With a new Supervisor in place, Diane Buchanan, we are seeing very positive changes and improvements. Highlights include:
Nanwalek, Tebughna and Nikolaevsk are going into the Community Eligibility Program (CEP) for the 2017-18 school year. 100% of students eat for free and we are able to claim the highest reimbursement rate from the National School Lunch Program. Less labor at the sites due to not collecting and inputting daily cash.
In February 14 kitchen managers attended a four hour work session to plan next years’ menus. We surveyed the whole District student population and SNS staff on what they would like to see the menu look like. We hope to use this new menu to draw in more customers using scratch cooking and less pre-packaged items. This also simplifies inventory management and reduces the number of items we purchase.
Site by site hands on reviews, evaluating staff hours, equipment, processes – examples include:
Adjusting breakfast at KCHS due to bell schedule change, which could have reduced our breakfast participation. A mobile breakfast cart was built by converting unused equipment in storage at no cost that can be placed at the bus entrance for students to ‘grab and go.’

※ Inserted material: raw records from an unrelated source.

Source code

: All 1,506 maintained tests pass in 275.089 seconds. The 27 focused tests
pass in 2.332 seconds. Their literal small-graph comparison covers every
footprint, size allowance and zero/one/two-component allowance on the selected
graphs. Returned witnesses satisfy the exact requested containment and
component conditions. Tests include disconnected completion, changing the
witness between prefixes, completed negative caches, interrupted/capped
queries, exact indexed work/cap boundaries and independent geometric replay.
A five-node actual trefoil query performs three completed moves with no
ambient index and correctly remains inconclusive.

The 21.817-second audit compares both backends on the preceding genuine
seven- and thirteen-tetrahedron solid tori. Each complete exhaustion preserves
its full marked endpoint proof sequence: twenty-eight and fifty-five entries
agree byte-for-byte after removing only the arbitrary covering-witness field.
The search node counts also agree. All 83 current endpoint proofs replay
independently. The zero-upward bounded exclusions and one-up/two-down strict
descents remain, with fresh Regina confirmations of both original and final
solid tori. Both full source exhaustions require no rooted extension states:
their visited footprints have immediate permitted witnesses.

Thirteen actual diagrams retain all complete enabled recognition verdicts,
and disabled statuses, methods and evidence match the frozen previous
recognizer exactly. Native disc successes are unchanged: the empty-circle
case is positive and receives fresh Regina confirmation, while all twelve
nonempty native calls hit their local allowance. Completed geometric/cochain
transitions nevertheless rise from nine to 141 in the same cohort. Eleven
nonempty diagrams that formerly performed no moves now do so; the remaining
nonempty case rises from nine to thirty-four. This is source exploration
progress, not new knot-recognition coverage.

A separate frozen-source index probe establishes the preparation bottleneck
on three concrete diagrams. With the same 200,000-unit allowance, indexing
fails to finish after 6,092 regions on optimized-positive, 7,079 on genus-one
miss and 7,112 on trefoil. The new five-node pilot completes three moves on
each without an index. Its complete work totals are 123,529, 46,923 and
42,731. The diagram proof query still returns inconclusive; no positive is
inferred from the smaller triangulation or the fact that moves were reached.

At Nanwalek due to limited space, we are purchasing a mobile heated serving buffet to reduce the need to pre-plate and serve all students the complete meal. This meets the ‘offer versus serve’ requirements and will reduce waste.
Reducing the amount of paper / plastic / foam products used and discarded where possible:
Switching from foam trays to reusable trays at four schools since December at a savings of $4400 (208 cases of foam trays.)
Reducing the amount of pre-portioning food into individual cups and boats has saved 347 cases of cups and boats and $7200.
West Homer and McNeil have opted to use no sporks. We have provided them stainless spoons that we have had in storage for years and they purchased their own forks with a savings of 100 cases of sporks and $1500.
Piloting a 100% compostable tray made from 100% recycled paper fibers at two schools for the 2017-18 school year. Working with the landfill and schools to develop composting programs using these.
Asking for, and getting, building staff inputs to reduce overall costs in current fiscal climate.
Using the AESOP system to document vacancies and absences.